Un procès inachevé : démence et controverse
L'arrestation de Kabuga en 2020, après 27 ans de cavale en France, avait suscité un immense espoir de justice pour les survivants. Mais son procès, ouvert en 2022, a rapidement été freiné par des problèmes de santé. En 2023, les juges l'ont déclaré inapte à être jugé en raison d'une démence avancée, décision qui a provoqué la colère des victimes. Sans possibilité de condamnation, la procédure s'est limitée à l'audition de témoins sans verdict final. Kabuga est resté en détention, son avocat refusant son extradition vers le Rwanda par crainte de mauvais traitements.
Un financeur clé du génocide
Surnommé « le financier du génocide », Kabuga aurait utilisé sa fortune personnelle et ses réseaux pour acheter des armes et financer les milices Hutu. Il possédait également une radio, la Radio Télévision Libre des Mille Collines (RTLM), qui diffusait des appels à la haine contre les Tutsis. Sa fille était mariée au fils du président Habyarimana, dont l'assassinat le 6 avril 1994 avait déclenché les massacres. Kabuga a toujours plaidé non coupable, mais son rôle central dans la planification du génocide ne fait guère de doute pour les historiens.
La coopération régionale : l'autre volet de l'actualité rwandaise
Parallèlement à cette actualité judiciaire, le Rwanda renforce ses liens avec ses partenaires régionaux. Le 17 mai 2026, l'Égypte et le Rwanda ont signé un accord de coopération dans le domaine de l'eau, lors d'une réunion du comité bilatéral au Caire. Cet accord porte sur des projets de captage des eaux pluviales, d'exploration des eaux souterraines et de renforcement des capacités techniques. Il s'inscrit dans la dynamique de la diplomatie de l'eau entre les pays du Nil, avec un fonds régional de 100 millions de dollars lancé par l'Égypte. Le Rwanda sera également présent lors de la Semaine de l'eau du Caire en octobre 2026.

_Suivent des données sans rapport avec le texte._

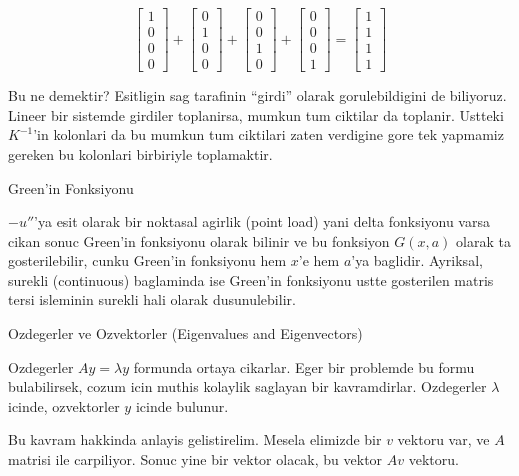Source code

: \documentclass[12pt,fleqn]{article}\usepackage{../common}
\begin{document}
\[ 
\left[\begin{array}{c} 1 \\ 0 \\ 0 \\ 0  \end{array} \right] +
\left[\begin{array}{c} 0 \\ 1 \\ 0 \\ 0  \end{array} \right] +
\left[\begin{array}{c} 0 \\ 0 \\ 1 \\ 0  \end{array} \right] +
\left[\begin{array}{c} 0 \\ 0 \\ 0 \\ 1  \end{array} \right] = 
\left[\begin{array}{c} 1 \\ 1 \\ 1 \\ 1  \end{array} \right] 
 \]

Bu ne demektir? Esitligin sag tarafinin ``girdi'' olarak gorulebildigini de
biliyoruz. Lineer bir sistemde girdiler toplanirsa, mumkun tum ciktilar da
toplanir. Ustteki $K^{-1}$'in kolonlari da bu mumkun tum ciktilari zaten
verdigine gore tek yapmamiz gereken bu kolonlari birbiriyle toplamaktir. 

Green'in Fonksiyonu

$-u''$'ya esit olarak bir noktasal agirlik (point load) yani delta
fonksiyonu varsa cikan sonuc Green'in fonksiyonu olarak bilinir ve
bu fonksiyon $G(x,a)$ olarak ta gosterilebilir, cunku Green'in fonksiyonu hem
$x$'e hem $a$'ya baglidir. Ayriksal, surekli (continuous) baglaminda ise
Green'in fonksiyonu ustte gosterilen matris tersi isleminin surekli hali
olarak dusunulebilir. 

Ozdegerler ve Ozvektorler (Eigenvalues and Eigenvectors)

Ozdegerler $Ay = \lambda y$ formunda ortaya cikarlar. Eger bir problemde bu
formu bulabilirsek, cozum icin muthis kolaylik saglayan bir
kavramdirlar. Ozdegerler $\lambda$ icinde, ozvektorler $y$ icinde bulunur. 

Bu kavram hakkinda anlayis gelistirelim. Mesela elimizde bir $v$ vektoru
var, ve $A$ matrisi ile carpiliyor. Sonuc yine bir vektor olacak, bu vektor
$Av$ vektoru. 
\end{document}
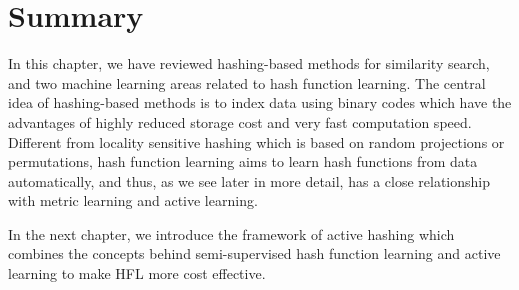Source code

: \section{Summary}
\label{background:sum}
In this chapter, we have reviewed hashing-based methods for similarity search, and two machine learning areas related to hash function learning. The central idea of hashing-based methods is to index data using binary codes which have the advantages of highly reduced storage cost and very fast computation speed. Different from locality sensitive hashing which is based on random projections or permutations, hash function learning aims to learn hash functions from data automatically, and thus, as we see later in more detail, has a close relationship with metric learning and active learning.

In the next chapter, we introduce the framework of active hashing which combines the concepts behind semi-supervised hash function learning and active learning to make \mbox{HFL} more cost effective.


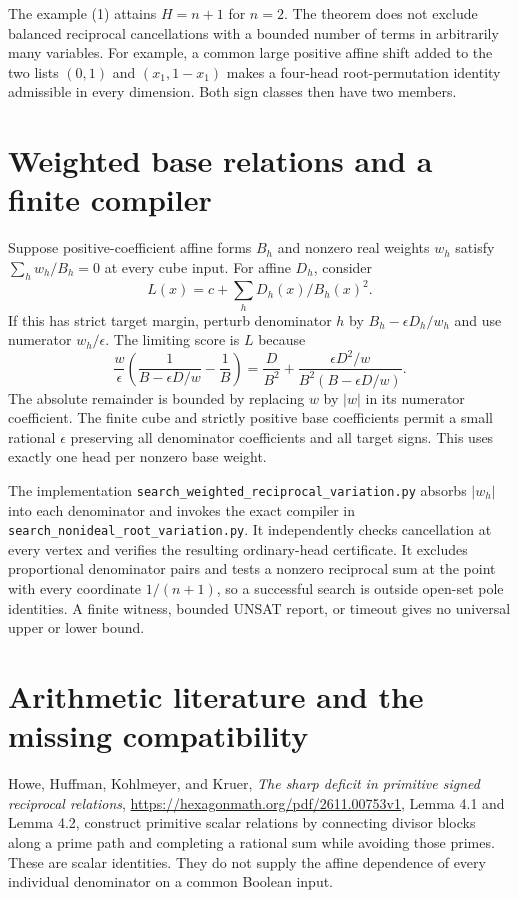 \documentclass[11pt]{article}
\begin{document}
The example (1) attains $H=n+1$ for $n=2$. The theorem does not
exclude balanced reciprocal cancellations with a bounded number of
terms in arbitrarily many variables. For example, a common large
positive affine shift added to the two lists $(0,1)$ and
$(x_1,1-x_1)$ makes a four-head root-permutation identity admissible
in every dimension. Both sign classes then have two members.

\section{Weighted base relations and a finite compiler}

Suppose positive-coefficient affine forms $B_h$ and nonzero real
weights $w_h$ satisfy $\sum_h w_h/B_h=0$ at every cube input.
For affine $D_h$, consider
\[
                  L(x)=c+\sum_h D_h(x)/B_h(x)^2.
\]
If this has strict target margin, perturb denominator $h$ by
$B_h-\epsilon D_h/w_h$ and use numerator $w_h/\epsilon$.
The limiting score is $L$ because
\[
 \frac{w}{\epsilon}\left(\frac1{B-\epsilon D/w}-\frac1B\right)
 =\frac{D}{B^2}+\frac{\epsilon D^2/w}{B^2(B-\epsilon D/w)}.
\]
The absolute remainder is bounded by replacing $w$ by $|w|$ in
its numerator coefficient. The finite cube and strictly positive
base coefficients permit a small rational $\epsilon$ preserving
all denominator coefficients and all target signs. This uses exactly
one head per nonzero base weight.

The implementation \texttt{search\_weighted\_reciprocal\_variation.py}
absorbs $|w_h|$ into each denominator and invokes the exact compiler
in \texttt{search\_nonideal\_root\_variation.py}. It independently
checks cancellation at every vertex and verifies the resulting
ordinary-head certificate. It excludes proportional denominator pairs
and tests a nonzero reciprocal sum at the point with every coordinate
$1/(n+1)$, so a successful search is outside open-set pole identities.
A finite witness, bounded UNSAT report, or timeout gives no universal
upper or lower bound.

\section{Arithmetic literature and the missing compatibility}

Howe, Huffman, Kohlmeyer, and Kruer,
\emph{The sharp deficit in primitive signed reciprocal relations},
\url{https://hexagonmath.org/pdf/2611.00753v1},
Lemma 4.1 and Lemma 4.2, construct primitive scalar relations by
connecting divisor blocks along a prime path and completing a
rational sum while avoiding those primes. These are scalar
identities. They do not supply the affine dependence of every
individual denominator on a common Boolean input.
\end{document}
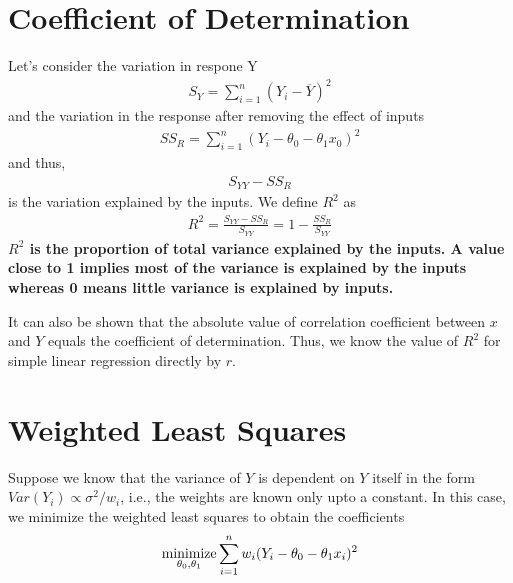\documentclass[../probability-notes.tex]{subfiles}
\begin{document}
    \section{Coefficient of Determination}
    Let's consider the variation in respone Y
    \begin{align*}
        S_{Y} = \sum_{i=1}^{n} (Y_{i} - \overline{Y})^{2}
    \end{align*}
    and the variation in the response after removing the effect of inputs
    \begin{align*}
        SS_{R} = \sum_{i=1}^{n} (Y_{i} - \theta_{0} - \theta_{1}x_{0})^{2}
    \end{align*}
    and thus,
    \begin{align*}
        S_{YY} - SS_{R}
    \end{align*}
    is the variation explained by the inputs. We define $R^{2}$ as
    \begin{align*}
        R^{2} = \frac{S_{YY} - SS_{R}}{S_{YY}} = 1 - \frac{SS_{R}}{S_{YY}}
    \end{align*}
    \textbf{$R^{2}$ is the proportion of total variance explained by the inputs. A value close to 1 implies most of the variance is explained by the inputs whereas 0 means little variance is explained by inputs.}\newline

    It can also be shown that the absolute value of correlation coefficient between $x$ and $Y$ equals the coefficient of determination. Thus, we know the value of $R^{2}$ for simple linear regression directly by $r$.


    \section{Weighted Least Squares}
    Suppose we know that the variance of $Y$ is dependent on $Y$ itself in the form $Var(Y_{i}) \propto \sigma^{2}/w_{i}$, i.e., the weights are known only upto a constant. In this case, we minimize the weighted least squares to obtain the coefficients
    \begin{align*}
        \operatorname*{minimize}_{\theta_{0}, \theta_{1}} \sum_{i=1}^{n} w_{i}(Y_{i} - \theta_{0} - \theta_{1}x_{i})^{2}
    \end{align*}
\end{document}
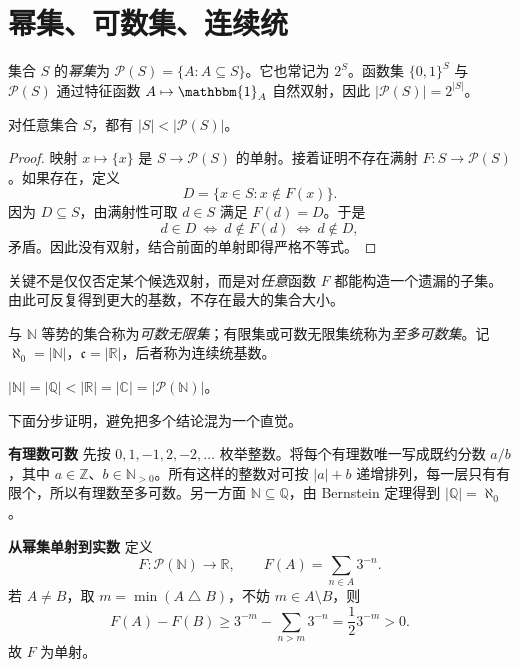 \documentclass[lang=cn,a4paper,fontset=none,zihao=false,10pt,openany,twoside]{beautybook}
\numberwithin{algorithm}{chapter}
\newcommand{\N}{\mathbb N}
\newcommand{\Q}{\mathbb Q}
\newcommand{\R}{\mathbb R}
\newcommand{\C}{\mathbb C}
\newcommand{\Pow}{\mathcal P}
\begin{document}
\section{幂集、可数集、连续统}\label{sec:power-countable}
\begin{definition}
集合 $S$ 的\emph{幂集}为 $\Pow(S)=\{A:A\subseteq S\}$。它也常记为 $2^S$。函数集 $\{0,1\}^S$ 与 $\Pow(S)$ 通过特征函数 $A\mapsto\mathbbm{1}_A$ 自然双射，因此 $|\Pow(S)|=2^{|S|}$。
\end{definition}
\begin{theorem}[Cantor]
对任意集合 $S$，都有 $|S|<|\Pow(S)|$。
\end{theorem}
\begin{proof}
映射 $x\mapsto\{x\}$ 是 $S\to\Pow(S)$ 的单射。接着证明不存在满射 $F:S\to\Pow(S)$。如果存在，定义
\[
 D=\{x\in S:x\notin F(x)\}.
\]
因为 $D\subseteq S$，由满射性可取 $d\in S$ 满足 $F(d)=D$。于是
\[
 d\in D\ \Longleftrightarrow\ d\notin F(d)\ \Longleftrightarrow\ d\notin D,
\]
矛盾。因此没有双射，结合前面的单射即得严格不等式。
\end{proof}
关键不是仅仅否定某个候选双射，而是对\emph{任意}函数 $F$ 都能构造一个遗漏的子集。由此可反复得到更大的基数，不存在最大的集合大小。

\begin{definition}
与 $\N$ 等势的集合称为\emph{可数无限集}；有限集或可数无限集统称为\emph{至多可数集}。记 $\aleph_0=|\N|$，$\mathfrak c=|\R|$，后者称为连续统基数。
\end{definition}
\begin{proposition}
$|\N|=|\Q|<|\R|=|\C|=|\Pow(\N)|$。
\end{proposition}
下面分步证明，避免把多个结论混为一个直觉。

\par\smallskip\noindent\textbf{有理数可数}\quad 
先按 $0,1,-1,2,-2,\ldots$ 枚举整数。将每个有理数唯一写成既约分数 $a/b$，其中 $a\in\mathbb Z$、$b\in\N_{>0}$。所有这样的整数对可按 $|a|+b$ 递增排列，每一层只有有限个，所以有理数至多可数。另一方面 $\N\subseteq\Q$，由 Bernstein 定理得到 $|\Q|=\aleph_0$。

\par\smallskip\noindent\textbf{从幂集单射到实数}\quad 
定义
\[
 F:\Pow(\N)\longrightarrow\R,\qquad F(A)=\sum_{n\in A}3^{-n}.
\]
若 $A\neq B$，取 $m=\min(A\mathbin\triangle B)$，不妨 $m\in A\setminus B$，则
\[
 F(A)-F(B)\geq 3^{-m}-\sum_{n>m}3^{-n}=\frac12 3^{-m}>0.
\]
故 $F$ 为单射。
\end{document}
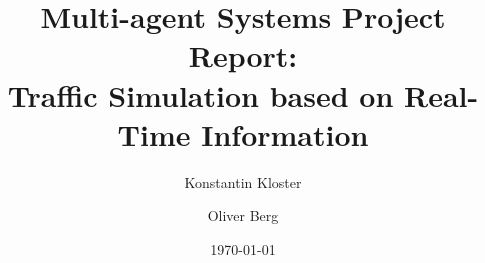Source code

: \documentclass[10pt, oneside]{article}
\title{Multi-agent Systems Project Report: \\
    Traffic Simulation based on Real-Time Information}
\author[]{Konstantin Kloster}
\author[]{Oliver Berg}
\affil[1]{Technical University Kaiserslautern}
\date{\today}
\begin{document}
\maketitle



\begin{abstract}
    \lipsum[1]
    \lipsum[2]
\end{abstract}

\tableofcontents

\newpage
\newpage
\newpage
\newpage
\newpage
\newpage



\newpage



\end{document}

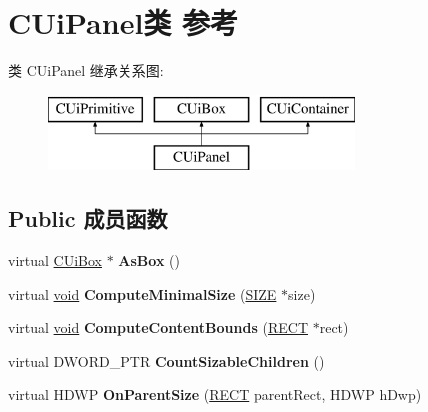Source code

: \hypertarget{class_c_ui_panel}{}\section{C\+Ui\+Panel类 参考}
\label{class_c_ui_panel}
类 C\+Ui\+Panel 继承关系图\+:\begin{figure}[H]
\begin{center}
\leavevmode
\includegraphics[height=2.000000cm]{class_c_ui_panel}
\end{center}
\end{figure}
\subsection*{Public 成员函数}
\begin{DoxyCompactItemize}
\item 
\mbox{\label{class_c_ui_panel_a65c2f562290ed85ecca399bad91e79a7}} 
virtual \hyperlink{class_c_ui_box}{C\+Ui\+Box} $\ast$ {\bfseries As\+Box} ()
\item 
\mbox{\label{class_c_ui_panel_a9430ebf68bf955f04f57a9cf203c8460}} 
virtual \hyperlink{interfacevoid}{void} {\bfseries Compute\+Minimal\+Size} (\hyperlink{structtag_s_i_z_e}{S\+I\+ZE} $\ast$size)
\item 
\mbox{\label{class_c_ui_panel_a074506608ff6b1878032b76c9fa056ee}} 
virtual \hyperlink{interfacevoid}{void} {\bfseries Compute\+Content\+Bounds} (\hyperlink{structtag_r_e_c_t}{R\+E\+CT} $\ast$rect)
\item 
\mbox{\label{class_c_ui_panel_a24095f8a613a8c7fa7fc3a91196ad8ed}} 
virtual D\+W\+O\+R\+D\+\_\+\+P\+TR {\bfseries Count\+Sizable\+Children} ()
\item 
\mbox{\label{class_c_ui_panel_ad5bdfcb843a09df7c081b72d2c5219ef}} 
virtual H\+D\+WP {\bfseries On\+Parent\+Size} (\hyperlink{structtag_r_e_c_t}{R\+E\+CT} parent\+Rect, H\+D\+WP h\+Dwp)
\end{DoxyCompactItemize}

Un symbole de la complexité de la justice internationale
La mort de Kabuga sans condamnation renforce le sentiment d'impuissance des victimes de génocide. Son cas illustre les défis de la justice pénale internationale face à des accusés âgés ou malades. Alors que de nombreux procès pour crimes de masse traînent en longueur, la question du vieillissement des inculpés se pose avec acuité. Pour les survivants rwandais, la fin de cette affaire sans verdict sonne comme un échec, même si les archives du procès restent un outil précieux pour l'histoire. Pendant ce temps, d'autres initiatives comme la coopération sur l'eau montrent que le Rwanda avance sur la voie de la reconstruction et de la coopération régionale.